--- RECORDS SUPPLIED ---

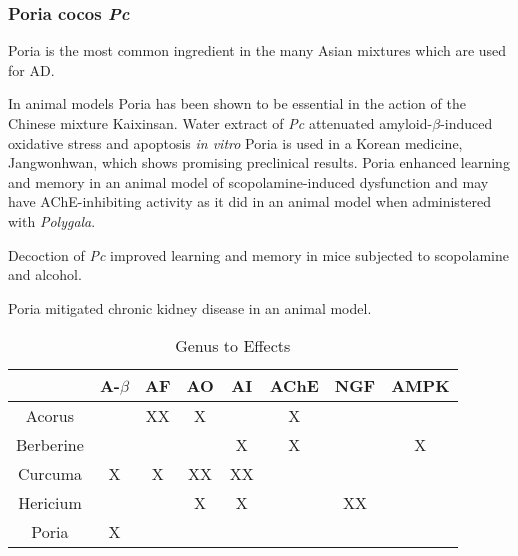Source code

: \subsubsection{Poria cocos \textit{Pc}}

Poria is the most common ingredient in the
many Asian mixtures which are used for AD.

In animal models Poria has been shown to be essential
in the action of the Chinese mixture Kaixinsan.
\cite{gao2010comparision}
Water extract of \textit{Pc} attenuated
amyloid-$\beta$-induced oxidative stress and apoptosis
\textit{in vitro}
\cite{park2009poria}
Poria is used in a Korean medicine, Jangwonhwan,
which shows promising preclinical results.
\cite{seo2010modified,
seo2010oriental}
Poria enhanced learning and memory in an animal
model of scopolamine-induced dysfunction
\cite{zhang2012effects}
and may have AChE-inhibiting activity
as it did in an animal model when administered with
\textit{Polygala}.
\cite{li2011experimental}

Decoction of \textit{Pc} improved learning and memory
in mice subjected to scopolamine and alcohol.
\cite{zhang2012effects}

Poria mitigated chronic kidney disease in an animal model.
\cite{zhao2013urinary}







\begin{table*}[htp]
\centering

\begin{tabular}{||c c c c c c c c||}
 \hline
                & A-$\beta$ & AF & AO & AI & AChE & NGF & AMPK \\
 \hline\hline
 Acorus         &           & XX &  X &    &   X  &     &      \\
 Berberine      &           &    &    & X  &   X  &     &  X   \\
 Curcuma        &     X     & X  & XX & XX &      &     &      \\
 Hericium       &           &    &  X &  X &      &  XX &      \\
 Poria          &     X     &    &    &    &      &     &      \\
 \hline
\end{tabular}
\caption{Genus to Effects}
\label{table:effects}
\end{table*}



%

---

### [REQUIRED WORK]
Print the data above from its first line through the line that has "amyloid-$\beta$-induced oxidative stress", exactly and with nothing else, omitting pictures.

### [TASK ANSWER]
Source code

: \subsubsection{Poria cocos \textit{Pc}}

Poria is the most common ingredient in the
many Asian mixtures which are used for AD.

In animal models Poria has been shown to be essential
in the action of the Chinese mixture Kaixinsan.
\cite{gao2010comparision}
Water extract of \textit{Pc} attenuated
amyloid-$\beta$-induced oxidative stress and apoptosis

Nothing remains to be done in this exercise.